And I've worked really hard to foster that and to allow that to happen even to the point that we've had conversations about legally changing her name, if that's what she wants. And I think we decided on a set date as 13 she decides that's what she wants at 13. Just because I feel like so much of high school stuff follows you into adulthood, and getting her license and everything else. So she's got to change her name, I'd like to do that before things are like following her into adulthood. Um, so we've set a date, we've said, you know, if you're 13, and you want to do this, well, I'll help you.

And I think that that's helping her to process her own identity and figure out who she wants to be and who she wants to be called, you know, adoptive kids don't have a lot of choices. In most of this. Most of these decisions are made before they're ever even able to verbalize any of it. And the truth is my daughter, we have a transracial adoption, my daughter's native for first last name is part of her heritage, it's part of her background, and she has started to recognize that. So it's not my place to put my foot down and say But no, you're part of me, it's my place to say how do we help you and what do you want here and that's we have a lot of really deep, you know, for a seven year old, she's got a lot of questions. And her siblings are no longer living with her other mama they've been placed somewhere else to, um, for various reasons that I don't get into publicly, but I do talk about with her and an age appropriate level of course. And, and, and she has a deep understanding of all that now. And I just think the beautiful thing in our adoption is my kiddo knows she can love her other family and that that doesn't take away the love she has for me.

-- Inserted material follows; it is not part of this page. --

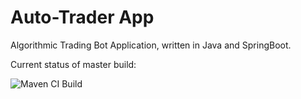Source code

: # Auto-Trader App

Algorithmic Trading Bot Application, written in Java and SpringBoot.

Current status of master build:

![Maven CI Build](https://github.com/l0r5/autotrader/workflows/Maven%20CI%20Build/badge.svg)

And she knows that even at seven years old. And I just, I feel like that's probably the most important thing that we can have.

Lori Holden:

Yeah, one of the books that I think all parents should read over and over again, but especially adoptive parents is the Connected Child. I noticed you include that as a resource in your book. But the premise of that is to make yourself feel so safe to your kiddos that they can come to you with anything. And my experience has been that by doing my work around adoption, and making sure that I'm dealing with my triggers so that my kids don't bump up against my own triggers about adoption and about not being the only mom. By by doing that work on myself that benefit of being open and working on my own triggers has really helped me deal with other hard things that are coming up

Leah Campbell:

yeah 100 percent

Lori Holden:

yeah, your child grows up, and they, if they're confronted with, you know, drugs, or alcohol or peer pressure to do certain things, or sex, you've already kind of got this practice of feeling safe. What do I need to do? Right in this moment, so that my triggers don't come front and center and my kiddos can focus on themselves.

Leah Campbell:

And that's really what I'm talking about is I feel like that's my personality and would be my inclination as a parent anyways, but I do I think it sets up that point where I hope my daughter always knows there's nothing she can't talk to me about. And, you know, I, we grew up in a different generation. And I don't blame our parents. I don't but I didn't have that relationship. I didn't feel like I could talk to my parents about anything, and I just want a different experience for my daughter in all facets of life. Absolutely.

Lori Holden:

And let's face it, if you've been through the pain of infertility, you might have some triggers. You might have some landmines, some emotional wounds. And that idea that you don't get to be the only mother can be triggering when you choose to let into your life another mother who is a reminder of what you went through, so to be able to shift from that Either/Or -- either she's the mom or I am -- to BothAnd like you've done with your daughter, to be so expansive and so open that those things don't trigger you and your daughter can work on her stuff without having to watch out for your stuff. I just think that's beautiful to watch.

Leah Campbell:

Well, and, you know, I will say it's not always easy. There's times, you know, especially in the beginning, especially, it was interesting, my daughter's mother and I got along so well, like I we were friends very quickly. But there was a shift the second that baby was born and I just I hadn't expected it, I had in my mind that I was going to be this super open, super positive person and but the second that baby was born, even my dad said, there were ways that I held my body when I was holding the baby where I kind of positioned myself away from her. And it wasn't anything I did consciously. It wasn't anything, um.. But it becomes this. This thing and it was, I was jealous. She breastfed our baby that first day, I was jealous that I couldn't do that. I was jealous that she had this time with our baby for nine months that I couldn't have, I felt like there was a connection there that I would never be able to replace. And I'll tell you the truth, there is and remains to this day a connection I will never be able to replace. And I've had to come to terms with that. What I will say is in the beginning, I think it was harder for me. And as time has gone on, I think it's become harder for her as my daughter's and my connection has grown.

Lori Holden:

Yeah.

Leah Campbell:

And she and I had talked about this too. um and I do think that there's a give and take there you know isn't recognizing that it's not easy for her either to watch somebody raise her daughter in a way that maybe she wouldn't have. And the beautiful thing is I think we do have an openness between us. You know, it's been harder the last couple years again, various things that have not happened to her in her life have made things harder.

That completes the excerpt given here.